Sequestration of T cells in bone marrow in the setting of glioblastoma and other intracranial tumors

T cell dysfunction contributes to tumor immune escape in patients with cancer and is particularly severe amidst glioblastoma (GBM). Among other defects, T cell lymphopenia is characteristic, yet often attributed to treatment. We reveal that even treatment-naïve subjects and mice with GBM can harbor AIDS-level CD4 counts, as well as contracted, T cell–deficient lymphoid organs. Missing naïve T cells are instead found sequestered in large numbers in the bone marrow. This phenomenon characterizes not only GBM but a variety of other cancers, although only when tumors are introduced into the intracranial compartment. T cell sequestration is accompanied by tumor-imposed loss of S1P1 from the T cell surface and is reversible upon precluding S1P1 internalization.

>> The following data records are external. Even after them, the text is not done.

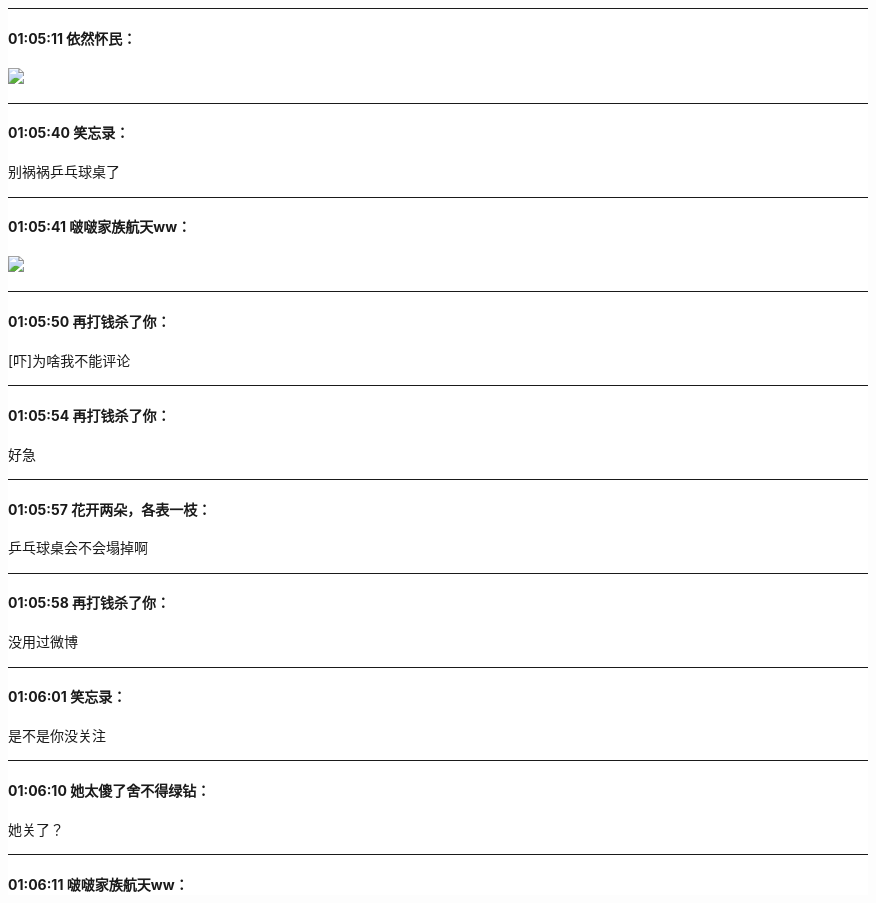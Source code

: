*****

#### 01:05:11  依然怀民：

![](http://gchat.qpic.cn/gchatpic_new/835647690/566651707-2946337141-25C9B9C9B12C39CACA4620B0FA21E4FE/0?term=2")

*****

#### 01:05:40  笑忘录：

别祸祸乒乓球桌了

*****

#### 01:05:41  啵啵家族航天ww：

![](http://gchat.qpic.cn/gchatpic_new/3570853743/566651707-2645072664-E747A52F600F64C22CC3A577E3D44F9A/0?term=2")

*****

#### 01:05:50  再打钱杀了你：

[吓]为啥我不能评论

*****

#### 01:05:54  再打钱杀了你：

好急

*****

#### 01:05:57  花开两朵，各表一枝：

乒乓球桌会不会塌掉啊

*****

#### 01:05:58  再打钱杀了你：

没用过微博

*****

#### 01:06:01  笑忘录：

是不是你没关注

*****

#### 01:06:10  她太傻了舍不得绿钻：

她关了？

*****

#### 01:06:11  啵啵家族航天ww：
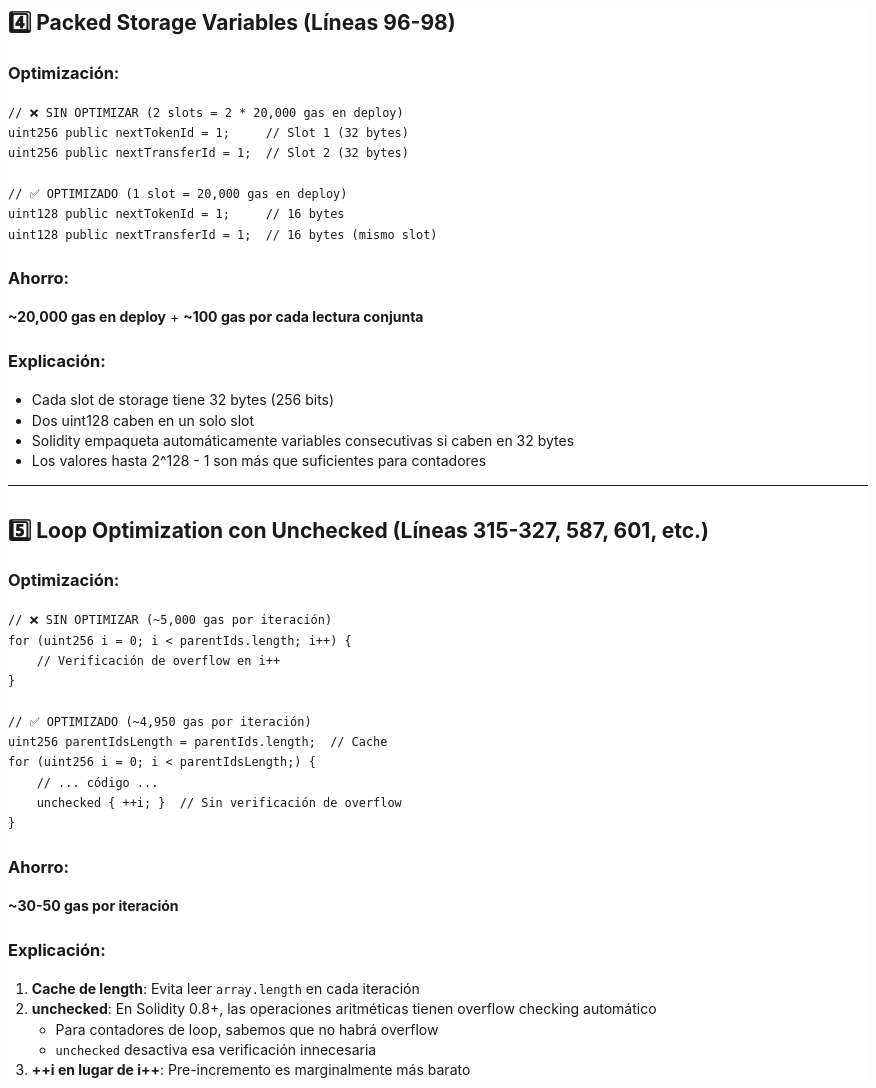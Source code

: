 
## 4️⃣ **Packed Storage Variables** (Líneas 96-98)

### Optimización:
```solidity
// ❌ SIN OPTIMIZAR (2 slots = 2 * 20,000 gas en deploy)
uint256 public nextTokenId = 1;     // Slot 1 (32 bytes)
uint256 public nextTransferId = 1;  // Slot 2 (32 bytes)

// ✅ OPTIMIZADO (1 slot = 20,000 gas en deploy)
uint128 public nextTokenId = 1;     // 16 bytes
uint128 public nextTransferId = 1;  // 16 bytes (mismo slot)
```

### Ahorro:
**~20,000 gas en deploy** + **~100 gas por cada lectura conjunta**

### Explicación:
- Cada slot de storage tiene 32 bytes (256 bits)
- Dos uint128 caben en un solo slot
- Solidity empaqueta automáticamente variables consecutivas si caben en 32 bytes
- Los valores hasta 2^128 - 1 son más que suficientes para contadores

---

## 5️⃣ **Loop Optimization con Unchecked** (Líneas 315-327, 587, 601, etc.)

### Optimización:
```solidity
// ❌ SIN OPTIMIZAR (~5,000 gas por iteración)
for (uint256 i = 0; i < parentIds.length; i++) {
    // Verificación de overflow en i++
}

// ✅ OPTIMIZADO (~4,950 gas por iteración)
uint256 parentIdsLength = parentIds.length;  // Cache
for (uint256 i = 0; i < parentIdsLength;) {
    // ... código ...
    unchecked { ++i; }  // Sin verificación de overflow
}
```

### Ahorro:
**~30-50 gas por iteración**

### Explicación:
1. **Cache de length**: Evita leer `array.length` en cada iteración
2. **unchecked**: En Solidity 0.8+, las operaciones aritméticas tienen overflow checking automático
   - Para contadores de loop, sabemos que no habrá overflow
   - `unchecked` desactiva esa verificación innecesaria
3. **++i en lugar de i++**: Pre-incremento es marginalmente más barato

In murine models of GBM, hindering S1P1 internalization and reversing sequestration licenses T cell–activating therapies that were previously ineffective. Sequestration of T cells in bone marrow is therefore a tumor-adaptive mode of T cell dysfunction, whose reversal may constitute a promising immunotherapeutic adjunct. Patients with glioblastoma experience lymphopenia and sequestration of T cells in the bone marrow, which is recapitulated in mice with brain tumors, where the reversible nature of this effect is demonstrated by an approach that enables the efficacy of other immunotherapeutics.